Why my OpenACC code remains slower than OpenMP?

Hi Everyone,

I am a newbie in accelerator programming. I encounter a problem when I try to compare the execution time of a simple one-dimensional vector addition accelerated by OpenMP with that by OpenACC. To my surprise, the execution with OpenMP is far faster than that with OpenACC, no matter how big the array size is. In the case where the size of array is set to 2**26, OpenMP takes 73 (ms) while OpenACC needs to spend 396 (ms) to complete the same computation.

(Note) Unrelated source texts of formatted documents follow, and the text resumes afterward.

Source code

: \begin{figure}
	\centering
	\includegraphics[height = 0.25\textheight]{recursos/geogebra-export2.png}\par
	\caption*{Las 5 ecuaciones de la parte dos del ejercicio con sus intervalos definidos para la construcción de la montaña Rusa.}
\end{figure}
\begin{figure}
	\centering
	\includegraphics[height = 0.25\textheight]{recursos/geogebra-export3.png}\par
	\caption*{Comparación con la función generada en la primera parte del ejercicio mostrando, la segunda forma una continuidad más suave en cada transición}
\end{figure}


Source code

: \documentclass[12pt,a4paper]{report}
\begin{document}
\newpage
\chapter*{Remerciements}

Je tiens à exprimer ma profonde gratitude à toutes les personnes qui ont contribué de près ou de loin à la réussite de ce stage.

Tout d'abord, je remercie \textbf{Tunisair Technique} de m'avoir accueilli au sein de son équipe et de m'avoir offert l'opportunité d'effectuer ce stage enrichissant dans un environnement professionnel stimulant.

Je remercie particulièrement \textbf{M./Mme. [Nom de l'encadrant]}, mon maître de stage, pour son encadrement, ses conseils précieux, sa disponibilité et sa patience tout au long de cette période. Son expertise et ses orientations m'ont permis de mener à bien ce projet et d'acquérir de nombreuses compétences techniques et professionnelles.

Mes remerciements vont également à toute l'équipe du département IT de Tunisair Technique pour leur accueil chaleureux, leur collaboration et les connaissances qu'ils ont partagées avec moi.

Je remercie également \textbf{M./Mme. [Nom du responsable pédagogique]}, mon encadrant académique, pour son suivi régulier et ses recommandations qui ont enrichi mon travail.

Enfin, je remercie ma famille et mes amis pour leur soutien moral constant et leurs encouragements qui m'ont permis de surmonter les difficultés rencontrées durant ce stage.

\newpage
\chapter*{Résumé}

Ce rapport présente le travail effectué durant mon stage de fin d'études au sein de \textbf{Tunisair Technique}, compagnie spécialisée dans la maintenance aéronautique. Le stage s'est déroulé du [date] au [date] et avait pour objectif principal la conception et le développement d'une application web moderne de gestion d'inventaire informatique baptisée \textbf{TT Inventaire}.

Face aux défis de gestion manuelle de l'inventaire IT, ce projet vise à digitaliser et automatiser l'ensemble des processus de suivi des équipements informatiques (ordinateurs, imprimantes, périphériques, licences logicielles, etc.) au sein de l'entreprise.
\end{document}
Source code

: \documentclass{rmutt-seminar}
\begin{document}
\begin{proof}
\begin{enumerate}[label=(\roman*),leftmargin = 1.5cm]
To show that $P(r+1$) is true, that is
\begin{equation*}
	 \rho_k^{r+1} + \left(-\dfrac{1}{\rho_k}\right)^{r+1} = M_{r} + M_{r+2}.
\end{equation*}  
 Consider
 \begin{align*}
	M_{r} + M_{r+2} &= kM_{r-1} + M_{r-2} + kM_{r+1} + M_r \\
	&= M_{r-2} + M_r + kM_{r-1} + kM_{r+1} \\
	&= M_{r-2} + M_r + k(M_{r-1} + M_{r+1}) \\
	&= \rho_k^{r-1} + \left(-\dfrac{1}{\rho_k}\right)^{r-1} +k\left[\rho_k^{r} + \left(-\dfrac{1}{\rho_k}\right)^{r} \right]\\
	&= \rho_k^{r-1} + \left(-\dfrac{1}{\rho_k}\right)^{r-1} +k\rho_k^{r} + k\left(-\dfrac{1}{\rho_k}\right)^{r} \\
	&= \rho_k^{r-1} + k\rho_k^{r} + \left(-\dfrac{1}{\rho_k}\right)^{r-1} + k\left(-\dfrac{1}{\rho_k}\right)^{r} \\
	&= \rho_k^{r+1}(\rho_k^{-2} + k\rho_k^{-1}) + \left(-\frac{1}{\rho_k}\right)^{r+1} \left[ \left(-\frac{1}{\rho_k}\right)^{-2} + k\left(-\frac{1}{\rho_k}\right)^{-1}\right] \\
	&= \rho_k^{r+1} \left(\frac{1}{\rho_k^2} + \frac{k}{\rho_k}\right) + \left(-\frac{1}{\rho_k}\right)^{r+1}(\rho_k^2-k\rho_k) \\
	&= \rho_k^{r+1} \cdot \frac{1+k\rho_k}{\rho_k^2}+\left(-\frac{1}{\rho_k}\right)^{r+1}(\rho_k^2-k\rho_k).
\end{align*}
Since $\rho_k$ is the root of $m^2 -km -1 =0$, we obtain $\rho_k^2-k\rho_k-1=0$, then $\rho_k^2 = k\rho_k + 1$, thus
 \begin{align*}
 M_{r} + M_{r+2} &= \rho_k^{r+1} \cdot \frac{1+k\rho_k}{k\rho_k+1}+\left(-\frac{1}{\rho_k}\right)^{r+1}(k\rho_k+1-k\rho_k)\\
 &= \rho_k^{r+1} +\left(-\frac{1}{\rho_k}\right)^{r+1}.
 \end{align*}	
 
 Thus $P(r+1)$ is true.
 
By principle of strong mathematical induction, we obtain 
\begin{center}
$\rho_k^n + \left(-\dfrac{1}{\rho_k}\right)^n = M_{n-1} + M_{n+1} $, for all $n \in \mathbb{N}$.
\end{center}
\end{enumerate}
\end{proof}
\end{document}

Can anyone tell me anything wrong in my code? I attached the code I used for this experiment. Please see below.

Thanks,
Li

    subroutine saxpy_openmp(n,a,x,y)
    implicit none
    integer :: n,i
    real, intent(in) :: x(n),a
    real, intent(inout) :: y(n)
    !$omp parallel do
      do i=1,n
        y(i)=a*x(i)+y(i)     
      enddo
    !$omp end parallel do
    end subroutine saxpy_openmp
    
    subroutine saxpy(n,a,x,y)
    implicit none
    integer :: n, i
    real, intent(in) :: x(n), a
    real, intent(inout) :: y(n)
      do i=1,n
        y(i)=a*x(i)+y(i)    
      enddo
    end subroutine saxpy

    subroutine saxpy_openacc(m,a,x,y1)
    implicit none
    integer :: m, i
    real :: x(m), a
    real :: y1(m)
    !$acc kernels loop present(x,y1)
      do i=1,m
        y1(i)=a*x(i)+y1(i)    
      enddo 

    end subroutine saxpy_openacc    
    
    program p 
     use lapack95 
     use blas95
     use omp_lib
     use accel_lib
     implicit none
     integer :: m=2**26 !don't set the power of 2 to exceed 26
     real :: x(m),y1(m),y2(m),y3(m)
     integer :: r1,r0
     integer :: i,j
        
     do i=1,m
      y1(i)=1.0    
      y2(i)=1.0
      y3(i)=1.0
      x(i)=1.0
     enddo 
     
     call system_clock(r0)
     call saxpy_openmp(m,2.0,x,y2)
     call system_clock(r1)     
     print*,' time: ',r1-r0
     do i=1,10
       print*,y2(i)      
     enddo
     
     call system_clock(r0)
     call saxpy(m,2.0,x,y3)
     call system_clock(r1)
     print*,' time: ',r1-r0
     do i=1,10
       print*,y3(i)      
     enddo   
     
     call acc_init( acc_device_nvidia )
     call system_clock(r0)   
     !$acc data copy(x(:),y1(:))
     call saxpy_openacc(m,2.0,x,y1)
     !$acc end data
     call system_clock(r1)
     print*,' time: ',r1-r0
     do i=1,10
       print*,y1(i)      
     enddo     

    end program



-g -Bstatic -Mbackslash -mp -acc -I"C:\Program Files (x86)\Intel\Composer XE 2013\mkl\include" -I"C:\Program Files (x86)\Intel\Composer XE 2013\mkl\interfaces\lapack95\lapack95\include\intel64\lp64" -I"C:\Program Files (x86)\Intel\Composer XE 2013\mkl\interfaces\blas95\lib95\include\intel64\lp64" -I"c:\program files\pgi\win64\12.10\include" -I"C:\Program Files\PGI\Microsoft Open Tools 10\include" -I"C:\Program Files\PGI\Microsoft Open Tools 10\PlatformSDK\include" -I"C:\Program Files\PGI\win64\2012\cuda\4.2\include" -fastsse -Mipa=fast,inline -tp=bulldozer-64 -ta=nvidia,nowait,host -Minform=warn -Minfo=accel

Hi catfishwolf,

This is not too suprising. The problem here is the device data allocatation, free, and movement time. So while your compute time goes down by quite a bit, the data overhead cost overwhelms the overall time.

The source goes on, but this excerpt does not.